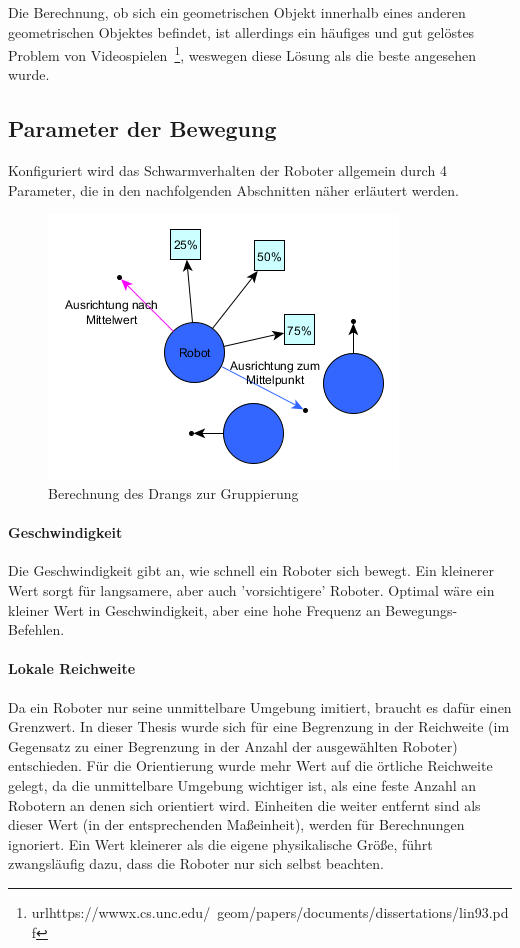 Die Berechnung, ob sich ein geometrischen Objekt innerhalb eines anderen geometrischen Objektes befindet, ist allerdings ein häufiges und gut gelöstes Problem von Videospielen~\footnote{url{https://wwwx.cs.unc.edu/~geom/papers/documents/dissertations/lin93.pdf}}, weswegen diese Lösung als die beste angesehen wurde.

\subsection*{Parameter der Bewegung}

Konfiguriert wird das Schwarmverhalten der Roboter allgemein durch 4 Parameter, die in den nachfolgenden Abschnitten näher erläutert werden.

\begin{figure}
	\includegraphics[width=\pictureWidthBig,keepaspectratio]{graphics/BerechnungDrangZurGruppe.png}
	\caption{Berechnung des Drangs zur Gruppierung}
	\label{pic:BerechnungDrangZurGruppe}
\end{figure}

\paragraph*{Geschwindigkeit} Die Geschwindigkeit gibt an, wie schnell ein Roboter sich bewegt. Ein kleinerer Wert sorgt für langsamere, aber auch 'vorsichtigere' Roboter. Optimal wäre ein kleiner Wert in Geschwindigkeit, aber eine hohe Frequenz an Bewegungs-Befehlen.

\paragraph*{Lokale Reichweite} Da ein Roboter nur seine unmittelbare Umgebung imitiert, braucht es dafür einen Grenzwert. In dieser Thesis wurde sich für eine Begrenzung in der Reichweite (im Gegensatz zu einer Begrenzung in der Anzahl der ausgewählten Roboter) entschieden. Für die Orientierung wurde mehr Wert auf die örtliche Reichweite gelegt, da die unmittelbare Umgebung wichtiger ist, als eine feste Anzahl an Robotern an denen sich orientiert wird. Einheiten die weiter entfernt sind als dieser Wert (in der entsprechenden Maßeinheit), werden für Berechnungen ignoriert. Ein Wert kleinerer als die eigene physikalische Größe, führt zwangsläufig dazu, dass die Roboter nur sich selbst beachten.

━━━━━━

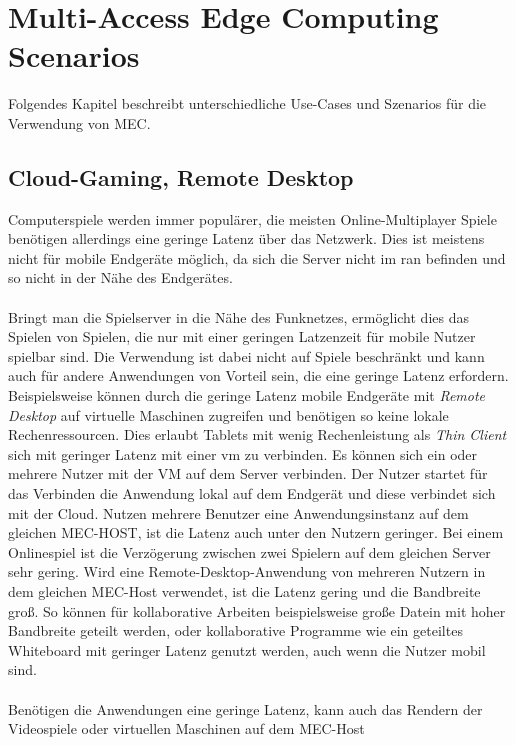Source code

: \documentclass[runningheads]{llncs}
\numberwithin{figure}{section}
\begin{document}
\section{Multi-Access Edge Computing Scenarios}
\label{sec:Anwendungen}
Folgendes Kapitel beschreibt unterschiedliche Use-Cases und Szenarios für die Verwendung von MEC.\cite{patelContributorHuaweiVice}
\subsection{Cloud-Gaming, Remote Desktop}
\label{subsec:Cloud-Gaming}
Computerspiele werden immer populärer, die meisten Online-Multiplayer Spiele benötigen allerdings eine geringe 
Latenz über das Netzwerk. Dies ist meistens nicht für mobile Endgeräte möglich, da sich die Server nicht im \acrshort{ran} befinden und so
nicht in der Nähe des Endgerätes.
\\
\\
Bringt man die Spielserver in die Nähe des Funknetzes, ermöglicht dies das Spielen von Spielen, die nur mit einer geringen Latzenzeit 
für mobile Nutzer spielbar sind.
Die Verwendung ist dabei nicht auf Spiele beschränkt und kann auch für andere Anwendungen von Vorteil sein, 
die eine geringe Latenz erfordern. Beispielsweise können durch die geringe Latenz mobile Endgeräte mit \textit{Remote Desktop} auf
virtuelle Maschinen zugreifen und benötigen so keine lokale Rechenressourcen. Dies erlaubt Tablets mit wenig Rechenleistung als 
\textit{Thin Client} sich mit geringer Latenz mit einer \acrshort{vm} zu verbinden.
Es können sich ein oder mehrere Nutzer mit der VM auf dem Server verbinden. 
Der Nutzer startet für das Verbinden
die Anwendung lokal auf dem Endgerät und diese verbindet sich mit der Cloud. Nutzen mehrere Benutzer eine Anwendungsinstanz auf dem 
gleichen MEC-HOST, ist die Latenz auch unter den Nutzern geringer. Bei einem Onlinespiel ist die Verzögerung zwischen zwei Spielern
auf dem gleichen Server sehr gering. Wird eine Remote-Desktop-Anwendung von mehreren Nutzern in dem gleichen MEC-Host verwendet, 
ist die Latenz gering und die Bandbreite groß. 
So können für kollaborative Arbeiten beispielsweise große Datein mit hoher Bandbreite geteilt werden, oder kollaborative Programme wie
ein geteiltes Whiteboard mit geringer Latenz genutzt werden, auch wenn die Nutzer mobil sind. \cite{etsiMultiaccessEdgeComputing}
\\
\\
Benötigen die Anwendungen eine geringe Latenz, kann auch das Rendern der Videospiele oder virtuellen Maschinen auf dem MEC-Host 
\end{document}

━━━━━━

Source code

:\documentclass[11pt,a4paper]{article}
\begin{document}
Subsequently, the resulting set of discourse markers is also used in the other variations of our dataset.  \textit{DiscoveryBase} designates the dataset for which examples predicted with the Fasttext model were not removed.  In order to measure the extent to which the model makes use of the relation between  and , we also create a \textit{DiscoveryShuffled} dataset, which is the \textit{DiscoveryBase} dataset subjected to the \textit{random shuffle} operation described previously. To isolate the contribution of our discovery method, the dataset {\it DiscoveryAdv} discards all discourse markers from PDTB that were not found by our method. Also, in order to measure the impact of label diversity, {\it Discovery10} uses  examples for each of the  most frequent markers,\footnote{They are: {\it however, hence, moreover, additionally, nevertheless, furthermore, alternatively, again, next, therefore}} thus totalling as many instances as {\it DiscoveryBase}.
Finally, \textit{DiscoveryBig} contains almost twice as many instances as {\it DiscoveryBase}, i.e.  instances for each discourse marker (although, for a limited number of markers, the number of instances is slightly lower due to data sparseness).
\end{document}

━━━━━━

PROMPT: Starting at the line containing "Die Berechnung, ob" and stopping at the line containing "sich selbst beachten.", output each line exactly as it appears above. Leave out the pictures.

RESULT FOR THIS EXERCISE:
 Die Berechnung, ob sich ein geometrischen Objekt innerhalb eines anderen geometrischen Objektes befindet, ist allerdings ein häufiges und gut gelöstes Problem von Videospielen~\footnote{url{https://wwwx.cs.unc.edu/~geom/papers/documents/dissertations/lin93.pdf}}, weswegen diese Lösung als die beste angesehen wurde.

\subsection*{Parameter der Bewegung}

Konfiguriert wird das Schwarmverhalten der Roboter allgemein durch 4 Parameter, die in den nachfolgenden Abschnitten näher erläutert werden.

\begin{figure}
	\includegraphics[width=\pictureWidthBig,keepaspectratio]{graphics/BerechnungDrangZurGruppe.png}
	\caption{Berechnung des Drangs zur Gruppierung}
	\label{pic:BerechnungDrangZurGruppe}
\end{figure}

\paragraph*{Geschwindigkeit} Die Geschwindigkeit gibt an, wie schnell ein Roboter sich bewegt. Ein kleinerer Wert sorgt für langsamere, aber auch 'vorsichtigere' Roboter. Optimal wäre ein kleiner Wert in Geschwindigkeit, aber eine hohe Frequenz an Bewegungs-Befehlen.

\paragraph*{Lokale Reichweite} Da ein Roboter nur seine unmittelbare Umgebung imitiert, braucht es dafür einen Grenzwert. In dieser Thesis wurde sich für eine Begrenzung in der Reichweite (im Gegensatz zu einer Begrenzung in der Anzahl der ausgewählten Roboter) entschieden. Für die Orientierung wurde mehr Wert auf die örtliche Reichweite gelegt, da die unmittelbare Umgebung wichtiger ist, als eine feste Anzahl an Robotern an denen sich orientiert wird. Einheiten die weiter entfernt sind als dieser Wert (in der entsprechenden Maßeinheit), werden für Berechnungen ignoriert. Ein Wert kleinerer als die eigene physikalische Größe, führt zwangsläufig dazu, dass die Roboter nur sich selbst beachten.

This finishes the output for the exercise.